The input Block Start

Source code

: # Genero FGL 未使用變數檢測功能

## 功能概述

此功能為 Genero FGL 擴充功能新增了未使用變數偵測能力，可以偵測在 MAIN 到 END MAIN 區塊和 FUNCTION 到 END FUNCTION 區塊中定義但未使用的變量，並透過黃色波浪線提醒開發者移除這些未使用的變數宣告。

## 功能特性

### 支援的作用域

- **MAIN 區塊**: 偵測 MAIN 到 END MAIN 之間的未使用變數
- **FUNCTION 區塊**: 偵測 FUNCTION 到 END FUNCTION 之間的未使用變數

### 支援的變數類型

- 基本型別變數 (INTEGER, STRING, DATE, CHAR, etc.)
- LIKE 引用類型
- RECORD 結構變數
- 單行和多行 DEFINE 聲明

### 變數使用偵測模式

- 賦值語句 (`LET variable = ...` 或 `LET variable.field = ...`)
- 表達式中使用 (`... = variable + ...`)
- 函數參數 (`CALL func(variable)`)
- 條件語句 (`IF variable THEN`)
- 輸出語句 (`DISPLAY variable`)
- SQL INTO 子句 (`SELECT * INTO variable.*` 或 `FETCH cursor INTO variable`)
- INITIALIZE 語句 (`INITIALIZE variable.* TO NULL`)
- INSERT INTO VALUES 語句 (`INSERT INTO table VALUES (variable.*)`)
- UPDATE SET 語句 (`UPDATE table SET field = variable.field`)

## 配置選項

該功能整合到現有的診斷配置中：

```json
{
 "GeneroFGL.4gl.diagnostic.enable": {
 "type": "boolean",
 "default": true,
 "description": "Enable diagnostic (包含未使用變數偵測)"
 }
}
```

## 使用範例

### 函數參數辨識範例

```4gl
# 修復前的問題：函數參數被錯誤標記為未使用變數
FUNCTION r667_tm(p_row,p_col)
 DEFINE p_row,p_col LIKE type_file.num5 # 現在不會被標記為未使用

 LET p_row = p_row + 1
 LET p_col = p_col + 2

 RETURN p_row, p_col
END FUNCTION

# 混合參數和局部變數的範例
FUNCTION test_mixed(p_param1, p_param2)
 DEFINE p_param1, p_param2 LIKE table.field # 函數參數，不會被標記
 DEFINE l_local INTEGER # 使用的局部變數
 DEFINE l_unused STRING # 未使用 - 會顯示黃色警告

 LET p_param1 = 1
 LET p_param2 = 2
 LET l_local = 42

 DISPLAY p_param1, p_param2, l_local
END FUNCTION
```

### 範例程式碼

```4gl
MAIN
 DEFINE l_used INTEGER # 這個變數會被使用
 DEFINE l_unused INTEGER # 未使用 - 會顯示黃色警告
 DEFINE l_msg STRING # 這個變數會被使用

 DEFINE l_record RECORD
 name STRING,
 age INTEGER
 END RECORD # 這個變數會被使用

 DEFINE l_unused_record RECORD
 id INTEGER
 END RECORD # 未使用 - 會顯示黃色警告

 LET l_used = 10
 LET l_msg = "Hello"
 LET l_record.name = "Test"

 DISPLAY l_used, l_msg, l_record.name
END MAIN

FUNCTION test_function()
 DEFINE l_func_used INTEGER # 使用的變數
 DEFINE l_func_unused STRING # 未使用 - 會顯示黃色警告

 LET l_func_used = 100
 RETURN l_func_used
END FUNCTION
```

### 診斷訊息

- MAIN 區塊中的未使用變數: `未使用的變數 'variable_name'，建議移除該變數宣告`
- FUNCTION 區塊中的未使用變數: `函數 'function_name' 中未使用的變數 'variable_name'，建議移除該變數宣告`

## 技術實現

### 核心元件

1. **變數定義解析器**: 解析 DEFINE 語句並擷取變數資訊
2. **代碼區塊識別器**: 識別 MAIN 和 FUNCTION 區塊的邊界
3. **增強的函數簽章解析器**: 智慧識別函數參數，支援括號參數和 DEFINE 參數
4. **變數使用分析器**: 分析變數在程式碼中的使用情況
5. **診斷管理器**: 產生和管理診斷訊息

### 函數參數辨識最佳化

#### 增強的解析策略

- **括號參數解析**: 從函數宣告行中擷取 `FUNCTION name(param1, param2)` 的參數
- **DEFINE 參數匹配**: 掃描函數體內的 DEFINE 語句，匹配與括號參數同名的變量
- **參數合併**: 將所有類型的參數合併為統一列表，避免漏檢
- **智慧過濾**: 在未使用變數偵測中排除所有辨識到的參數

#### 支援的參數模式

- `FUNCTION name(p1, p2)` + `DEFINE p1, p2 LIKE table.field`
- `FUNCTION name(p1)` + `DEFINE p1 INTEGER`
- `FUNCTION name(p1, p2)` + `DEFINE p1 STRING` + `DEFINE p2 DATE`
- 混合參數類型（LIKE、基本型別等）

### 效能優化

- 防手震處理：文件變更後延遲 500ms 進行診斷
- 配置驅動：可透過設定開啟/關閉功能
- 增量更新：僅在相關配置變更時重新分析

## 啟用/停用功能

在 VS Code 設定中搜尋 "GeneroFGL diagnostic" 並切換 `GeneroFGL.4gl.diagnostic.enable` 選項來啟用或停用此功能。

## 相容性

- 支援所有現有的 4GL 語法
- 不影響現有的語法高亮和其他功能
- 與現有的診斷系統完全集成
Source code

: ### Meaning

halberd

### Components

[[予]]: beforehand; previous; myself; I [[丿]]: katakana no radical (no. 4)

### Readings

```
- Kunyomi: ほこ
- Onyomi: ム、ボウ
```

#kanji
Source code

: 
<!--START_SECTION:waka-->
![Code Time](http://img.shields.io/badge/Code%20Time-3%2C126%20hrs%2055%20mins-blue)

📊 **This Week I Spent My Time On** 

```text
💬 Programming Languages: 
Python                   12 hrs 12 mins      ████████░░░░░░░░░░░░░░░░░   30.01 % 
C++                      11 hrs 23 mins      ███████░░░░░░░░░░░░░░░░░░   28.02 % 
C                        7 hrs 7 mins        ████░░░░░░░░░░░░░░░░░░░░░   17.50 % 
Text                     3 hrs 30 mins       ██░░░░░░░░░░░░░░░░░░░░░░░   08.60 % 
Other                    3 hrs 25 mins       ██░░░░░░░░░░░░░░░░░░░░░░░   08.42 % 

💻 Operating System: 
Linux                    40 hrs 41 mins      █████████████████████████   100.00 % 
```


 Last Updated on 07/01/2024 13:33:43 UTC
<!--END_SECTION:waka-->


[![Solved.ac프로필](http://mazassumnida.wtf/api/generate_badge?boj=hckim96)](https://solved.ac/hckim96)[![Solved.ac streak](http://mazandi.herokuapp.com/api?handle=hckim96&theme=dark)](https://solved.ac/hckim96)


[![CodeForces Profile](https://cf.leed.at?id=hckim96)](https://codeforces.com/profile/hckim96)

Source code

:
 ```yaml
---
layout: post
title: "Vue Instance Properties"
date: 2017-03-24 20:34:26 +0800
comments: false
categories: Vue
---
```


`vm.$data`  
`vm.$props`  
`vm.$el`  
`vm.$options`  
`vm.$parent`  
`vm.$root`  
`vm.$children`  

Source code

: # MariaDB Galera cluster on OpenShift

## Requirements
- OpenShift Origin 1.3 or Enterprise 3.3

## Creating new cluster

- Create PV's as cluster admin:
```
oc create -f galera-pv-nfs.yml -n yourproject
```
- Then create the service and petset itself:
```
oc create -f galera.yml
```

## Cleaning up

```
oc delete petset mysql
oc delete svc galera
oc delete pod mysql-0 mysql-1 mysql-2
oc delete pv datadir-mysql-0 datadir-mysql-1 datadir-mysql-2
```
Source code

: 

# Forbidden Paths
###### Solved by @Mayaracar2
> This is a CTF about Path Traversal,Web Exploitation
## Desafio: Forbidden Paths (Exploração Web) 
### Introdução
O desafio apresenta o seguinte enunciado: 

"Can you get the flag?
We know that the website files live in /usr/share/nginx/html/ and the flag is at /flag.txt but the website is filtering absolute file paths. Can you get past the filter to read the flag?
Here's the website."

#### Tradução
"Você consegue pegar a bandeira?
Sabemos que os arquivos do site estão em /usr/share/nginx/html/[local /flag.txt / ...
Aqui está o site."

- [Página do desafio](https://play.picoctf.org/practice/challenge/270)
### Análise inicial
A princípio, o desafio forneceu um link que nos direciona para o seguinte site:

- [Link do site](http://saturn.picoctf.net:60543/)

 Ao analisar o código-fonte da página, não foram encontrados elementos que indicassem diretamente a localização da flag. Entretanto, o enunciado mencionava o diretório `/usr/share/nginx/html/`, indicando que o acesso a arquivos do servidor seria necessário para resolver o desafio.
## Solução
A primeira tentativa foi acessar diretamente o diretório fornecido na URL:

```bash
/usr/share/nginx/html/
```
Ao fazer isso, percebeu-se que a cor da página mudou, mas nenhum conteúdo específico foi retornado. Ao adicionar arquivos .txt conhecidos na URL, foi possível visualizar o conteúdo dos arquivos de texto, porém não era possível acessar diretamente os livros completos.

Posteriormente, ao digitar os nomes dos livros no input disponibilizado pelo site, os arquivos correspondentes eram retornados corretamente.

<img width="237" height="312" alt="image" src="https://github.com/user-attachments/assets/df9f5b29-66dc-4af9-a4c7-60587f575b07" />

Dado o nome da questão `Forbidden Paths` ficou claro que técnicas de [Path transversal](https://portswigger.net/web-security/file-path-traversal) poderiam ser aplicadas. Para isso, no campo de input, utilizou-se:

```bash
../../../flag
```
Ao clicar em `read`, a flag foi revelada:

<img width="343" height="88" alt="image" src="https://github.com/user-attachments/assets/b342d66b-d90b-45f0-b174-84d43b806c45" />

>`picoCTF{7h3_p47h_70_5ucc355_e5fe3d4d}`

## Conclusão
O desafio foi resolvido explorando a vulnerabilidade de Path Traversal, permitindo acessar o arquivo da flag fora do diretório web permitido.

The input Block End

Required action:
Write down, word for word, the lines above from the one containing "Ao fazer isso, percebeu-se" through the one containing "## Conclusão", both ends included.

Task output:
Ao fazer isso, percebeu-se que a cor da página mudou, mas nenhum conteúdo específico foi retornado. Ao adicionar arquivos .txt conhecidos na URL, foi possível visualizar o conteúdo dos arquivos de texto, porém não era possível acessar diretamente os livros completos.

Posteriormente, ao digitar os nomes dos livros no input disponibilizado pelo site, os arquivos correspondentes eram retornados corretamente.

<img width="237" height="312" alt="image" src="https://github.com/user-attachments/assets/df9f5b29-66dc-4af9-a4c7-60587f575b07" />

Dado o nome da questão `Forbidden Paths` ficou claro que técnicas de [Path transversal](https://portswigger.net/web-security/file-path-traversal) poderiam ser aplicadas. Para isso, no campo de input, utilizou-se:

```bash
../../../flag
```
Ao clicar em `read`, a flag foi revelada:

<img width="343" height="88" alt="image" src="https://github.com/user-attachments/assets/b342d66b-d90b-45f0-b174-84d43b806c45" />

>`picoCTF{7h3_p47h_70_5ucc355_e5fe3d4d}`

## Conclusão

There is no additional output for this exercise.